* [DIRECTIONS FOR THIS TASK] Starting at the first line of the material below, retype each line exactly until you reach the line with "5. Your proposal", which is also included; pictures stay out.

* [INPUT]
****

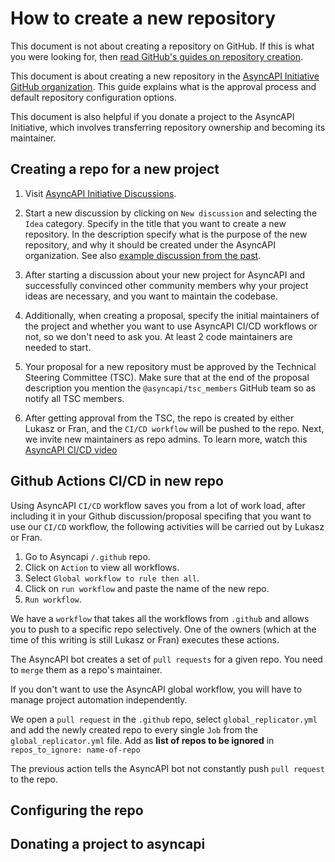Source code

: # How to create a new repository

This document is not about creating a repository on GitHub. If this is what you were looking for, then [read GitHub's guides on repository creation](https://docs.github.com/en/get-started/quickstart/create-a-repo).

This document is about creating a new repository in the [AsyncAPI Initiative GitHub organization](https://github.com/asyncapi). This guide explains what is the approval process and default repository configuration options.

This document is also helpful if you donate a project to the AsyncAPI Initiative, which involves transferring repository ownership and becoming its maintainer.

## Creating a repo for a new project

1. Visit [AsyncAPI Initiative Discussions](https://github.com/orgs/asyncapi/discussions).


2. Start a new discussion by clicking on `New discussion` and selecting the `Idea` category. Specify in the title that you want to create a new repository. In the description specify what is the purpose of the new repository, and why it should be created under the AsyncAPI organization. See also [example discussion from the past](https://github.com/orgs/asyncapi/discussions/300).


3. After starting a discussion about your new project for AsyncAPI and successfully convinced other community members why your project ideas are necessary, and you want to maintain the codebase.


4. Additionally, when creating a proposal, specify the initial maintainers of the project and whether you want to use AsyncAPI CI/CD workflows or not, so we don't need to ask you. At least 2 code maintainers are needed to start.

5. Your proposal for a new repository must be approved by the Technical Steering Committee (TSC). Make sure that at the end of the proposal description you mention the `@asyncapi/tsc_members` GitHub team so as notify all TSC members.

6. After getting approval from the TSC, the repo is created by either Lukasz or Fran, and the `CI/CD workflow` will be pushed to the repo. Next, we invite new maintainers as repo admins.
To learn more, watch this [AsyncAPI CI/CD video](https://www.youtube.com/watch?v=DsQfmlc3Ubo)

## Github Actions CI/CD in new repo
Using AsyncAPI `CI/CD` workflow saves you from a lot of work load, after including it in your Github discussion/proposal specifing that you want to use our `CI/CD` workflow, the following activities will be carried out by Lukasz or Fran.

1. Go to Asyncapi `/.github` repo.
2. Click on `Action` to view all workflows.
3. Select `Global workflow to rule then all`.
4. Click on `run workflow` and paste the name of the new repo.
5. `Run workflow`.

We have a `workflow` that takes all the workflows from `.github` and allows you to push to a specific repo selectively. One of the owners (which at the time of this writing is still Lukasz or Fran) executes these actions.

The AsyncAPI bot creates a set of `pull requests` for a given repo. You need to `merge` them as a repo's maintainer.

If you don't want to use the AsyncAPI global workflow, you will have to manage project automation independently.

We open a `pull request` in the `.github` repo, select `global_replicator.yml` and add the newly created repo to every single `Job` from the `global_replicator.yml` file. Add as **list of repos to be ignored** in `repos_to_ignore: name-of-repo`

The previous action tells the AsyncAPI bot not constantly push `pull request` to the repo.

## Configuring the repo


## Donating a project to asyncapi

****

* [RESPONSE BOX]
Source code

: # How to create a new repository

This document is not about creating a repository on GitHub. If this is what you were looking for, then [read GitHub's guides on repository creation](https://docs.github.com/en/get-started/quickstart/create-a-repo).

This document is about creating a new repository in the [AsyncAPI Initiative GitHub organization](https://github.com/asyncapi). This guide explains what is the approval process and default repository configuration options.

This document is also helpful if you donate a project to the AsyncAPI Initiative, which involves transferring repository ownership and becoming its maintainer.

## Creating a repo for a new project

1. Visit [AsyncAPI Initiative Discussions](https://github.com/orgs/asyncapi/discussions).


2. Start a new discussion by clicking on `New discussion` and selecting the `Idea` category. Specify in the title that you want to create a new repository. In the description specify what is the purpose of the new repository, and why it should be created under the AsyncAPI organization. See also [example discussion from the past](https://github.com/orgs/asyncapi/discussions/300).


3. After starting a discussion about your new project for AsyncAPI and successfully convinced other community members why your project ideas are necessary, and you want to maintain the codebase.


4. Additionally, when creating a proposal, specify the initial maintainers of the project and whether you want to use AsyncAPI CI/CD workflows or not, so we don't need to ask you. At least 2 code maintainers are needed to start.

5. Your proposal for a new repository must be approved by the Technical Steering Committee (TSC). Make sure that at the end of the proposal description you mention the `@asyncapi/tsc_members` GitHub team so as notify all TSC members.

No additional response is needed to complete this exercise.